### Exercise directions
Repeat every line below exactly as it reads.

--- Records for the exercise Enclosed Below ---

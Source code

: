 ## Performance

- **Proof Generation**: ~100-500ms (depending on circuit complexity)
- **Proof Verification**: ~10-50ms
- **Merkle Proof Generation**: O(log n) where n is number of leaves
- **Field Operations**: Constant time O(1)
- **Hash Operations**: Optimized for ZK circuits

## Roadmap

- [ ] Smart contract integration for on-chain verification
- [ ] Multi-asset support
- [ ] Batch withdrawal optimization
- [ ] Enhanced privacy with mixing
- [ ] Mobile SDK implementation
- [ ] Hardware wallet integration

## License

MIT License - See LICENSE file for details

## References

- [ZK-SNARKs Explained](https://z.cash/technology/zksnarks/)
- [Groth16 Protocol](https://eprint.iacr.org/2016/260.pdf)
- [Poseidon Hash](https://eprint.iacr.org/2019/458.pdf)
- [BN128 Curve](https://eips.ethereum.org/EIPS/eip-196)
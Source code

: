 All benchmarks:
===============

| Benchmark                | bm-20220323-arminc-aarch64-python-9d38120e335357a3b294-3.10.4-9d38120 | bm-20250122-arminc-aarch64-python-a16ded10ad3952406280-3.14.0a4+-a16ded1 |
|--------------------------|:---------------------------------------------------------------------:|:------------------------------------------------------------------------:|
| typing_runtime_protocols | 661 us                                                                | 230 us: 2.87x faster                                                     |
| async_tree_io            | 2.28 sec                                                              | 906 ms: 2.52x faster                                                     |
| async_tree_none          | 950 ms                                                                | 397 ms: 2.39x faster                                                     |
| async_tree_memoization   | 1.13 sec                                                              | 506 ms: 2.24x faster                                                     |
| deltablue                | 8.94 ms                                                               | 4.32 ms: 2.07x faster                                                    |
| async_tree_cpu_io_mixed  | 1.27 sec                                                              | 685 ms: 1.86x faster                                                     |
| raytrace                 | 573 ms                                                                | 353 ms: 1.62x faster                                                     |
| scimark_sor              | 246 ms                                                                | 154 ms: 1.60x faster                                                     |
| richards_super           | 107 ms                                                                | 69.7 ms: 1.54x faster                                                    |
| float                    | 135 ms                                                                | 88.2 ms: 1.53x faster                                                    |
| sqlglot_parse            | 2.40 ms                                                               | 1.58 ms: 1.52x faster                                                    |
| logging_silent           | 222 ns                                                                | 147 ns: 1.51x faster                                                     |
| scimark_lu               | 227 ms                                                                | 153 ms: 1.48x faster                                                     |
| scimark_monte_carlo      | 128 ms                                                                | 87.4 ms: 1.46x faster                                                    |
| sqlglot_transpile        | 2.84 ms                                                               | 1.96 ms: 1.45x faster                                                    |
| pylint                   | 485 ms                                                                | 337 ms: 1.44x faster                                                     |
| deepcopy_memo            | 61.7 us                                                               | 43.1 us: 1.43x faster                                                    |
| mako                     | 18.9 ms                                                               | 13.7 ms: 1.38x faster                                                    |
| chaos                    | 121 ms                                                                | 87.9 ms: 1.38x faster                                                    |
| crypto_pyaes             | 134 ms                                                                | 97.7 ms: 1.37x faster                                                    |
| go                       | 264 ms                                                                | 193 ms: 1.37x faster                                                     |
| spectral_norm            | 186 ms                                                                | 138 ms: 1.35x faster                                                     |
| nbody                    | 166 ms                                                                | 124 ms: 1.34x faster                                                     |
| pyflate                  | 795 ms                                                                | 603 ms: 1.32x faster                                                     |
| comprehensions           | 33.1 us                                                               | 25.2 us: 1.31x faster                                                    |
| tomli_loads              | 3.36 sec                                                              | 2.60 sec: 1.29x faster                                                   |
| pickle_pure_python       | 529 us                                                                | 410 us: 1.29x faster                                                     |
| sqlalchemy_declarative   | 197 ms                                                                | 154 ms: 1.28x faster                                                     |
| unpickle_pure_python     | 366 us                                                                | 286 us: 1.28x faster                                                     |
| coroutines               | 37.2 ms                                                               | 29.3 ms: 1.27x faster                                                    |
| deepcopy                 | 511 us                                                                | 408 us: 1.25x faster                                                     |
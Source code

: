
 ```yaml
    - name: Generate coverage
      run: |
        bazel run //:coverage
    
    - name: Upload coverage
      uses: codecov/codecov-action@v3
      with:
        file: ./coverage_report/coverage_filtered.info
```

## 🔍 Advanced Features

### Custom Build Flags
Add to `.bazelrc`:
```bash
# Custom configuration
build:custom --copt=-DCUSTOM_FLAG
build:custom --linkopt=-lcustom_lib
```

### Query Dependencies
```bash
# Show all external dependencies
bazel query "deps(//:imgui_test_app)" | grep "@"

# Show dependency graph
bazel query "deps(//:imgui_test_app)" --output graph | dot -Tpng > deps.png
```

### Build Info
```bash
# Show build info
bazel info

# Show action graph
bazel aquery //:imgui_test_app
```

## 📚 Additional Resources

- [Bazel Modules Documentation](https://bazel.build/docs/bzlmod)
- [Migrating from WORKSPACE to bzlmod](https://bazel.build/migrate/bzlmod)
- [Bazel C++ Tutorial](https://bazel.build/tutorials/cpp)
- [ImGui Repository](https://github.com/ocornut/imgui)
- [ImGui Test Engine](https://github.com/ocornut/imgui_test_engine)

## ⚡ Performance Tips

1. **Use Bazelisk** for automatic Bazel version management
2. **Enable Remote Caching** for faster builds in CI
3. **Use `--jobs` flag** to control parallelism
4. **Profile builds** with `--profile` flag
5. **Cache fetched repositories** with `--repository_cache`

--- End of Enclosed Records for the exercise ---

### Solution to the exercise
Source code

: ## Performance

- **Proof Generation**: ~100-500ms (depending on circuit complexity)
- **Proof Verification**: ~10-50ms
- **Merkle Proof Generation**: O(log n) where n is number of leaves
- **Field Operations**: Constant time O(1)
- **Hash Operations**: Optimized for ZK circuits

## Roadmap

- [ ] Smart contract integration for on-chain verification
- [ ] Multi-asset support
- [ ] Batch withdrawal optimization
- [ ] Enhanced privacy with mixing
- [ ] Mobile SDK implementation
- [ ] Hardware wallet integration

## License

MIT License - See LICENSE file for details

## References

- [ZK-SNARKs Explained](https://z.cash/technology/zksnarks/)
- [Groth16 Protocol](https://eprint.iacr.org/2016/260.pdf)
- [Poseidon Hash](https://eprint.iacr.org/2019/458.pdf)
- [BN128 Curve](https://eips.ethereum.org/EIPS/eip-196)
Source code

: All benchmarks:
===============

| Benchmark                | bm-20220323-arminc-aarch64-python-9d38120e335357a3b294-3.10.4-9d38120 | bm-20250122-arminc-aarch64-python-a16ded10ad3952406280-3.14.0a4+-a16ded1 |
|--------------------------|:---------------------------------------------------------------------:|:------------------------------------------------------------------------:|
| typing_runtime_protocols | 661 us                                                                | 230 us: 2.87x faster                                                     |
| async_tree_io            | 2.28 sec                                                              | 906 ms: 2.52x faster                                                     |
| async_tree_none          | 950 ms                                                                | 397 ms: 2.39x faster                                                     |
| async_tree_memoization   | 1.13 sec                                                              | 506 ms: 2.24x faster                                                     |
| deltablue                | 8.94 ms                                                               | 4.32 ms: 2.07x faster                                                    |
| async_tree_cpu_io_mixed  | 1.27 sec                                                              | 685 ms: 1.86x faster                                                     |
| raytrace                 | 573 ms                                                                | 353 ms: 1.62x faster                                                     |
| scimark_sor              | 246 ms                                                                | 154 ms: 1.60x faster                                                     |
| richards_super           | 107 ms                                                                | 69.7 ms: 1.54x faster                                                    |
| float                    | 135 ms                                                                | 88.2 ms: 1.53x faster                                                    |
| sqlglot_parse            | 2.40 ms                                                               | 1.58 ms: 1.52x faster                                                    |
| logging_silent           | 222 ns                                                                | 147 ns: 1.51x faster                                                     |
| scimark_lu               | 227 ms                                                                | 153 ms: 1.48x faster                                                     |
| scimark_monte_carlo      | 128 ms                                                                | 87.4 ms: 1.46x faster                                                    |
| sqlglot_transpile        | 2.84 ms                                                               | 1.96 ms: 1.45x faster                                                    |
| pylint                   | 485 ms                                                                | 337 ms: 1.44x faster                                                     |
| deepcopy_memo            | 61.7 us                                                               | 43.1 us: 1.43x faster                                                    |
| mako                     | 18.9 ms                                                               | 13.7 ms: 1.38x faster                                                    |
| chaos                    | 121 ms                                                                | 87.9 ms: 1.38x faster                                                    |
| crypto_pyaes             | 134 ms                                                                | 97.7 ms: 1.37x faster                                                    |
| go                       | 264 ms                                                                | 193 ms: 1.37x faster                                                     |
| spectral_norm            | 186 ms                                                                | 138 ms: 1.35x faster                                                     |
| nbody                    | 166 ms                                                                | 124 ms: 1.34x faster                                                     |
| pyflate                  | 795 ms                                                                | 603 ms: 1.32x faster                                                     |
| comprehensions           | 33.1 us                                                               | 25.2 us: 1.31x faster                                                    |
| tomli_loads              | 3.36 sec                                                              | 2.60 sec: 1.29x faster                                                   |
| pickle_pure_python       | 529 us                                                                | 410 us: 1.29x faster                                                     |
| sqlalchemy_declarative   | 197 ms                                                                | 154 ms: 1.28x faster                                                     |
| unpickle_pure_python     | 366 us                                                                | 286 us: 1.28x faster                                                     |
| coroutines               | 37.2 ms                                                               | 29.3 ms: 1.27x faster                                                    |
| deepcopy                 | 511 us                                                                | 408 us: 1.25x faster                                                     |
Source code

:
 ```yaml
    - name: Generate coverage
      run: |
        bazel run //:coverage
    
    - name: Upload coverage
      uses: codecov/codecov-action@v3
      with:
        file: ./coverage_report/coverage_filtered.info
```

## 🔍 Advanced Features

### Custom Build Flags
Add to `.bazelrc`:
```bash
# Custom configuration
build:custom --copt=-DCUSTOM_FLAG
build:custom --linkopt=-lcustom_lib
```

### Query Dependencies
```bash
# Show all external dependencies
bazel query "deps(//:imgui_test_app)" | grep "@"

# Show dependency graph
bazel query "deps(//:imgui_test_app)" --output graph | dot -Tpng > deps.png
```

### Build Info
```bash
# Show build info
bazel info

# Show action graph
bazel aquery //:imgui_test_app
```

## 📚 Additional Resources

- [Bazel Modules Documentation](https://bazel.build/docs/bzlmod)
- [Migrating from WORKSPACE to bzlmod](https://bazel.build/migrate/bzlmod)
- [Bazel C++ Tutorial](https://bazel.build/tutorials/cpp)
- [ImGui Repository](https://github.com/ocornut/imgui)
- [ImGui Test Engine](https://github.com/ocornut/imgui_test_engine)

## ⚡ Performance Tips

1. **Use Bazelisk** for automatic Bazel version management
2. **Enable Remote Caching** for faster builds in CI
3. **Use `--jobs` flag** to control parallelism
4. **Profile builds** with `--profile` flag
5. **Cache fetched repositories** with `--repository_cache`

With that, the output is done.